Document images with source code
# # # #
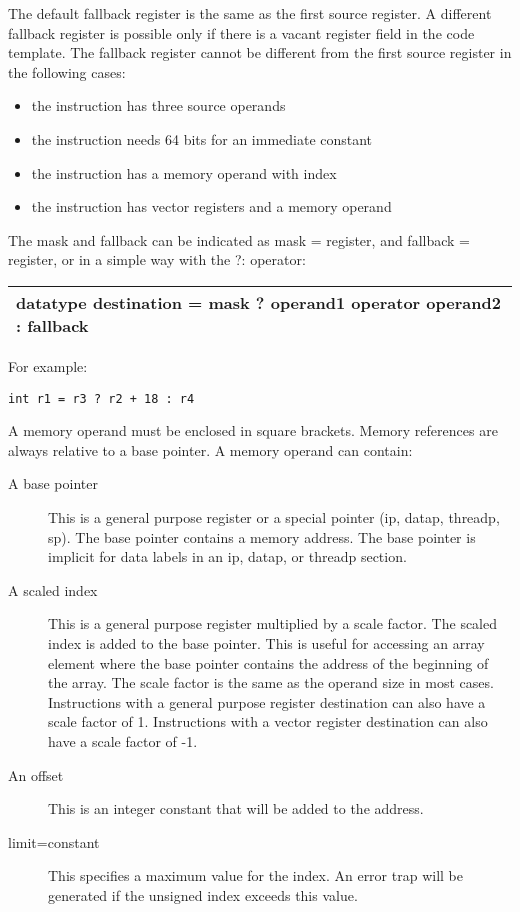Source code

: \documentclass[forwardcom.tex]{subfiles}
\begin{document}
The default fallback register is the same as the first source register. A different fallback register is  possible only if there is a vacant register field in the code template. 
The fallback register cannot be different from the first source register in the following cases:
\begin{itemize}
\item the instruction has three source operands
\item the instruction needs 64 bits for an immediate constant
\item the instruction has a memory operand with index
\item the instruction has vector registers and a memory operand
\end{itemize}
\vv


The mask and fallback can be indicated as mask = register, and fallback = register, 
or in a simple way with the ?: operator:
\vv

\begin{tabular}{|p{140mm}|}
\hline
\hspace{4mm} datatype destination = mask ? operand1 operator operand2 : fallback\\
\hline
\end{tabular}
\vspace{4mm}

For example:
\begin{lstlisting}[frame=single]
int r1 = r3 ? r2 + 18 : r4
\end{lstlisting}
\vv

A memory operand must be enclosed in square brackets. Memory references are always relative to a base pointer. 
A memory operand can contain:
\vv

\begin{description}

\item[A base pointer]
This is a general purpose register or a special pointer (ip, datap, threadp, sp). The base pointer contains a memory address. 
The base pointer is implicit for data labels in an ip, datap, or threadp section.

\item[A scaled index]
This is a general purpose register multiplied by a scale factor. 
The scaled index is added to the base pointer. This is useful for accessing an array element where the base pointer contains the address of the beginning of the array. 
The scale factor is the same as the operand size in most cases. Instructions with a general purpose register destination can also have a scale factor of 1. Instructions with a vector register destination can also have a scale factor of -1.

\item[An offset]
This is an integer constant that will be added to the address.

\item[limit=constant]
This specifies a maximum value for the index. An error trap will be generated if the unsigned index exceeds this value.

\end{description}
\end{document}
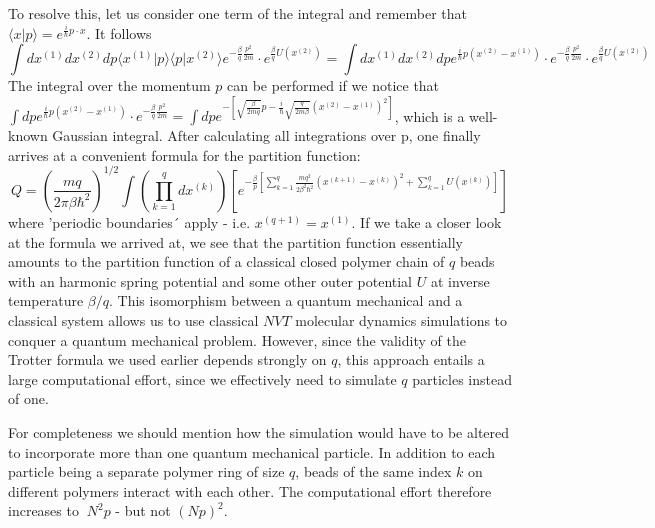 To resolve this, let us consider one term of the integral and remember that $\langle x | p \rangle = e^{\frac{i}{\hbar}p\cdot x}$. It follows 
\begin{equation}
\int dx^{(1)}dx^{(2)} dp \langle x^{(1)} | p \rangle \langle p | x^{(2)}\rangle e^{-\frac{\beta}{q} \frac{p^2}{2m}} \cdot e^{\frac{\beta}{q}U(x^{(2)})} = \int dx^{(1)} dx^{(2)} dp e^{\frac{i}{\hbar}p(x^{(2)}-x^{(1)})} \cdot e^{-\frac{\beta}{q} \frac{p^2}{2m}} \cdot e^{\frac{\beta}{q}U(x^{(2)})}
\end{equation}
The integral over the momentum $p$ can be performed if we notice that $\int dp e^{\frac{i}{\hbar}p(x^{(2)}-x^{(1)})} \cdot e^{-\frac{\beta}{q} \frac{p^2}{2m}} = \int dp e^{-\left[\sqrt{\frac{\beta}{2mq}}p-\frac{i}{\hbar}\sqrt{\frac{q}{2m\beta}}\left(x^{(2)}-x^{(1)}\right)^2\right]}$, which is a well-known Gaussian integral. After calculating all integrations over p, one finally arrives at a convenient formula for the partition function: 
\begin{equation}
Q = \left(\frac{mq}{2\pi\beta\hbar^2}\right)^{1/2} \int \left(\prod_{k=1}^{q} dx^{(k)}\right) \left[ e^{-\frac{\beta}{p}\left[\sum_{k=1}^{q} \frac{mq^2}{2\beta^2\hbar^2}(x^{(k+1)}-x^{(k)})^2 + \sum_{k=1}^{q} U(x^{(k)})\right]}\right]
\end{equation}
where 'periodic boundaries´ apply - i.e. $x^{(q+1)} = x^{(1)}$. If we take a closer look at the formula we arrived at, we see that the partition function essentially amounts to the partition function of a classical closed polymer chain of $q$ beads with an harmonic spring potential and some other outer potential $U$ at inverse temperature $\beta/q$. This isomorphism between a quantum mechanical and a classical system allows us to use classical $NVT$ molecular dynamics simulations to conquer a quantum mechanical problem. However, since the validity of the Trotter formula we used earlier depends strongly on $q$, this approach entails a large computational effort, since we effectively need to simulate $q$ particles instead of one. 

For completeness we should mention how the simulation would have to be altered to incorporate more than one quantum mechanical particle. In addition to each particle being a separate polymer ring of size $q$, beads of the same index $k$ on different polymers interact with each other. The computational effort therefore increases to $~N^2p$ - but not $(Np)^2$.
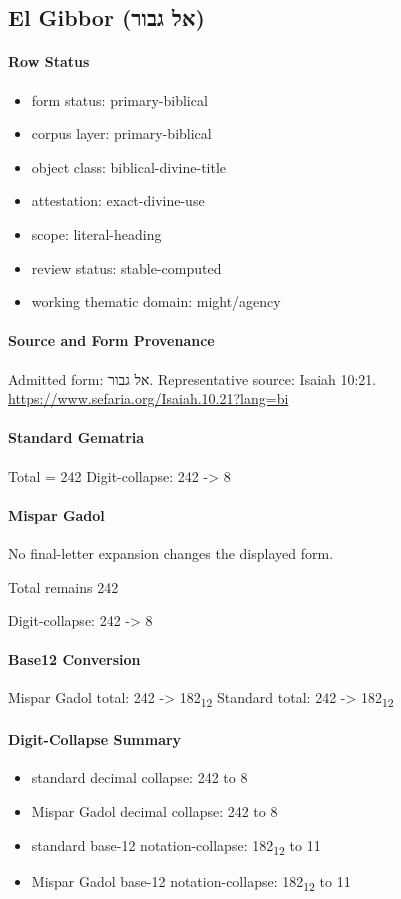 \subsection{El Gibbor (אל גבור)}
\paragraph{Row Status}
\begin{itemize}
\item form status: primary-biblical
\item corpus layer: primary-biblical
\item object class: biblical-divine-title
\item attestation: exact-divine-use
\item scope: literal-heading
\item review status: stable-computed
\item working thematic domain: might/agency
\end{itemize}
\paragraph{Source and Form Provenance}
Admitted form: אל גבור.
Representative source: Isaiah 10:21.
\url{https://www.sefaria.org/Isaiah.10.21?lang=bi}
\paragraph{Standard Gematria}
Total = 242
Digit-collapse: 242 -> 8
\paragraph{Mispar Gadol}
No final-letter expansion changes the displayed form.

Total remains 242

Digit-collapse: 242 -> 8
\paragraph{Base12 Conversion}
Mispar Gadol total: 242 -> 182\textsubscript{12}
Standard total: 242 -> 182\textsubscript{12}
\paragraph{Digit-Collapse Summary}
\begin{itemize}
\item standard decimal collapse: 242 to 8
\item Mispar Gadol decimal collapse: 242 to 8
\item standard base-12 notation-collapse: 182\textsubscript{12} to 11
\item Mispar Gadol base-12 notation-collapse: 182\textsubscript{12} to 11
\end{itemize}
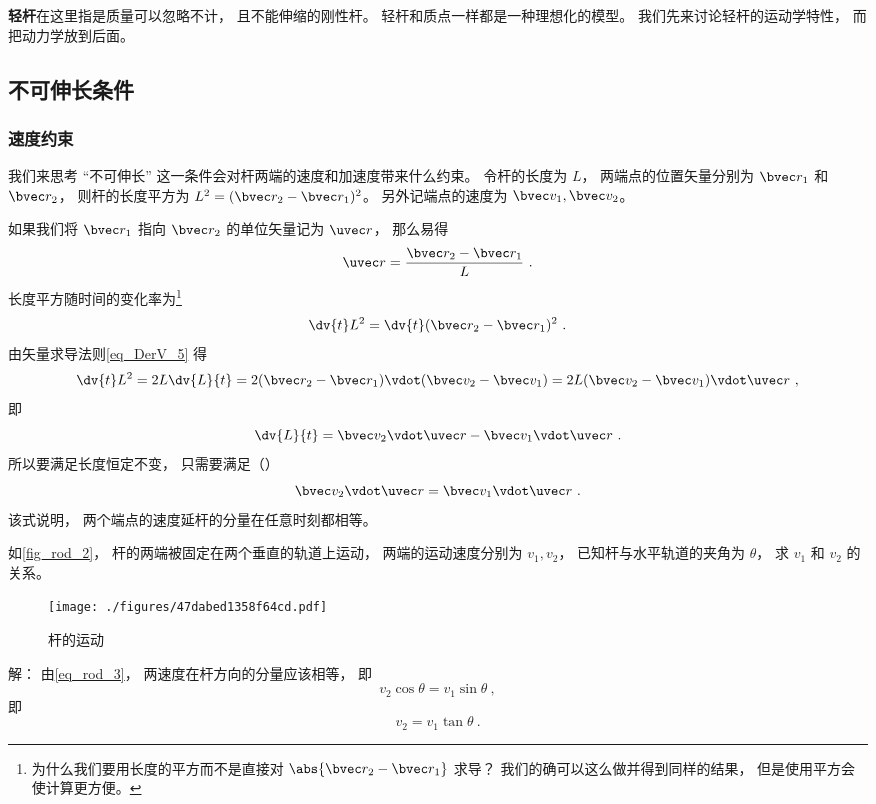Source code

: 

\textbf{轻杆}在这里指是质量可以忽略不计， 且不能伸缩的刚性杆。 轻杆和质点一样都是一种理想化的模型。 我们先来讨论轻杆的运动学特性， 而把动力学放到后面。

\subsection{不可伸长条件}
\subsubsection{速度约束}
我们来思考 “不可伸长” 这一条件会对杆两端的速度和加速度带来什么约束。 令杆的长度为 $L$， 两端点的位置矢量分别为 $\bvec r_1$ 和 $\bvec r_2$， 则杆的长度平方为 $L^2 = (\bvec r_2 - \bvec r_1)^2$。 另外记端点的速度为 $\bvec v_1, \bvec v_2$。

如果我们将 $\bvec r_1$ 指向 $\bvec r_2$ 的单位矢量记为 $\uvec r$， 那么易得
\begin{equation}\label{eq_rod_7}
\uvec r = \frac{\bvec r_2 - \bvec r_1}{L}~.
\end{equation}
长度平方随时间的变化率为\footnote{为什么我们要用长度的平方而不是直接对 $\abs{\bvec r_2 - \bvec r_1}$ 求导？ 我们的确可以这么做并得到同样的结果， 但是使用平方会使计算更方便。}
\begin{equation}\label{eq_rod_2}
\dv{t} L^2 = \dv{t} (\bvec r_2 - \bvec r_1)^2~.
\end{equation}
由矢量求导法则\autoref{eq_DerV_5} 得
\begin{equation}\label{eq_rod_1}
\dv{t} L^2 = 2L \dv{L}{t} = 2 (\bvec r_2 - \bvec r_1) \vdot (\bvec v_2 - \bvec v_1) = 2L (\bvec v_2 - \bvec v_1) \vdot \uvec r~,
\end{equation}
即
\begin{equation}\label{eq_rod_6}
\dv{L}{t} = \bvec v_2 \vdot \uvec r - \bvec v_1 \vdot \uvec r~.
\end{equation}
所以要满足长度恒定不变， 只需要满足（）
\begin{equation}\label{eq_rod_3}
\bvec v_2 \vdot \uvec r = \bvec v_1 \vdot \uvec r~.
\end{equation}
该式说明， 两个端点的速度延杆的分量在任意时刻都相等。

\begin{example}{}\label{ex_rod_1}
如\autoref{fig_rod_2}， 杆的两端被固定在两个垂直的轨道上运动， 两端的运动速度分别为 $v_1, v_2$， 已知杆与水平轨道的夹角为 $\theta$， 求 $v_1$ 和 $v_2$ 的关系。
\begin{figure}[ht]
\centering
\texttt{[image: ./figures/47dabed1358f64cd.pdf]}
\caption{杆的运动} \label{fig_rod_1}
\end{figure}
解： 由\autoref{eq_rod_3}， 两速度在杆方向的分量应该相等， 即
\begin{equation}
v_2 \cos\theta = v_1 \sin\theta~,
\end{equation}
即
\begin{equation}
v_2 = v_1 \tan\theta~.
\end{equation}
\end{example}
# # # #
### EXERCISE DETAILS
Both ends included, copy word for word the lines from the top of the entries above through the line with "operand2 : fallback\\". No pictures.

### EXERCISE OUTPUT
Source code

: \documentclass[forwardcom.tex]{subfiles}
\begin{document}
The default fallback register is the same as the first source register. A different fallback register is  possible only if there is a vacant register field in the code template. 
The fallback register cannot be different from the first source register in the following cases:
\begin{itemize}
\item the instruction has three source operands
\item the instruction needs 64 bits for an immediate constant
\item the instruction has a memory operand with index
\item the instruction has vector registers and a memory operand
\end{itemize}
\vv


The mask and fallback can be indicated as mask = register, and fallback = register, 
or in a simple way with the ?: operator:
\vv

\begin{tabular}{|p{140mm}|}
\hline
\hspace{4mm} datatype destination = mask ? operand1 operator operand2 : fallback\\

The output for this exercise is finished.